As part of the Maryland study, supported by a $170,000 grant through the State Highway Administration, the cameras and a year of service are available free to more than 200 Southern Maryland families. Researchers from the University of Maryland are attempting to determine how effective they are in curbing risky driving. Only a few weeks into the year-long study, they have yet to record any results.
"I think it's a great program," said Cindy Burch, an epidemiologist at the University of Maryland's National Study Center. She said researchers want to "really sort of tease out what's helping these kids." Many teens admit that as much as they might loathe the camera, it does force them to pay closer attention to their driving.
Jamie Leigh Szewczyk, 16, could not understand why her mom, Nancy, wanted her to install a camera. She was a 4.0 student involved in several extracurricular activities, including dance and volleyball. She was a good driver, and a good kid, too.
"I felt like they couldn't trust me," Szewczyk said. "I'm like, I've done everything, I've been good all these 16 years, and you're going be there watching me when I have this little bit of freedom?"
But after a month of driving, Szewczyk reluctantly admitted she has warmed to the camera.

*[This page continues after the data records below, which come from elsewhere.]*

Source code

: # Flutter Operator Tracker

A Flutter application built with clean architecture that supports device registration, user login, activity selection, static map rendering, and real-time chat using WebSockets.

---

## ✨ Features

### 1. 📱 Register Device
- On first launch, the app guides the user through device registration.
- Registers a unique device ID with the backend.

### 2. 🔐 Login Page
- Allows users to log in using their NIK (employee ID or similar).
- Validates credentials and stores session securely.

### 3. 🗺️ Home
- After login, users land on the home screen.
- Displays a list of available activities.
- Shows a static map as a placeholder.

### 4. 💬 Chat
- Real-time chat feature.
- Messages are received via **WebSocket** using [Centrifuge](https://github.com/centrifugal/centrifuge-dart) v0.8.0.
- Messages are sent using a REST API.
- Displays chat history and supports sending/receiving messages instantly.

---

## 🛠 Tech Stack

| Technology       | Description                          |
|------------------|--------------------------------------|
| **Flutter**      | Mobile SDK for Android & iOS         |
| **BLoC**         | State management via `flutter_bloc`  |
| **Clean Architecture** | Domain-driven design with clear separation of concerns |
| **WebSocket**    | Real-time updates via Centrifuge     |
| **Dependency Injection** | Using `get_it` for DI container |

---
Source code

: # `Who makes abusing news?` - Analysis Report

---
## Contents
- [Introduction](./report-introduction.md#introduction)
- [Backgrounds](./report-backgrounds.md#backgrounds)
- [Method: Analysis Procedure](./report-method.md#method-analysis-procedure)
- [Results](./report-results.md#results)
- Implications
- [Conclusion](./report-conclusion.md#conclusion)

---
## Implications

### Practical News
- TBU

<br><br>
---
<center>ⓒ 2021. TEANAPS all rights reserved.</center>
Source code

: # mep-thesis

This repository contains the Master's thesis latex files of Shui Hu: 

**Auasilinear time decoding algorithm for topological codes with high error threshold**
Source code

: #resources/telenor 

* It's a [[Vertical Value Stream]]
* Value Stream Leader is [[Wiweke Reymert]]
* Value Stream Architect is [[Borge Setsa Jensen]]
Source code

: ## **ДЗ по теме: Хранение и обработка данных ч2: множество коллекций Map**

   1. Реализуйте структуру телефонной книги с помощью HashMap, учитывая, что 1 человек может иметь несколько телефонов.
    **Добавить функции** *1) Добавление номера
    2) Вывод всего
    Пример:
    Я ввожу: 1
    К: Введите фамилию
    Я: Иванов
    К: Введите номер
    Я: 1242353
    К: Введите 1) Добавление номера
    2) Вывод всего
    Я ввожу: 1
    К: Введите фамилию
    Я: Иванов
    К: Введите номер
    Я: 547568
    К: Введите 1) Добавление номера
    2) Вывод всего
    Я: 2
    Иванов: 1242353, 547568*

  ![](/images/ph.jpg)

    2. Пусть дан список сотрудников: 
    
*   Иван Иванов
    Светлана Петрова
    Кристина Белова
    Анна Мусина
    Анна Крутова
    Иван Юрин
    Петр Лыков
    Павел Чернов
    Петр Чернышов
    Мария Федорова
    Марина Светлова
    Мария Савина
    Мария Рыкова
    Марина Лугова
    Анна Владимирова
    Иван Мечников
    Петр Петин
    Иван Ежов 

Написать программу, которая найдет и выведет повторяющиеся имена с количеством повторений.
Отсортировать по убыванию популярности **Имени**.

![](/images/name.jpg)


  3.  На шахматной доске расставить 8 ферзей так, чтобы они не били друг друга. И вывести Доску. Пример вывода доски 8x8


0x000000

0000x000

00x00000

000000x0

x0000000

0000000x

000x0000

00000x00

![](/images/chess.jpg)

After all, it has made her a better driver, she said.
"I went like a week or something . . . without getting any videos," she said. "I didn't say anything to anyone, but it was kind of like a little moment of excitement."
Carpenter, naturally, has grandiose visions for the future of DriveCam. What if it came down in price, and all insurance companies provided discounts for parents who installed it? What if parents could install it in their cars and prove to their insurance companies that they, too, were good drivers, deserving of a discount?
"I think we're a ways away from that, but that would be a good thing," he said.
Over his daughter's objections, Ken Richardson would also like to see DriveCam expand its reach. A former firefighter and paramedic, he has seen firsthand the consequences of driver inexperience.
"The last thing I want is to get a call in the middle of the night or a knock on the door," he said. "This is one of those issues where I have total control. If you want to drive, you're going to have a camera in your car."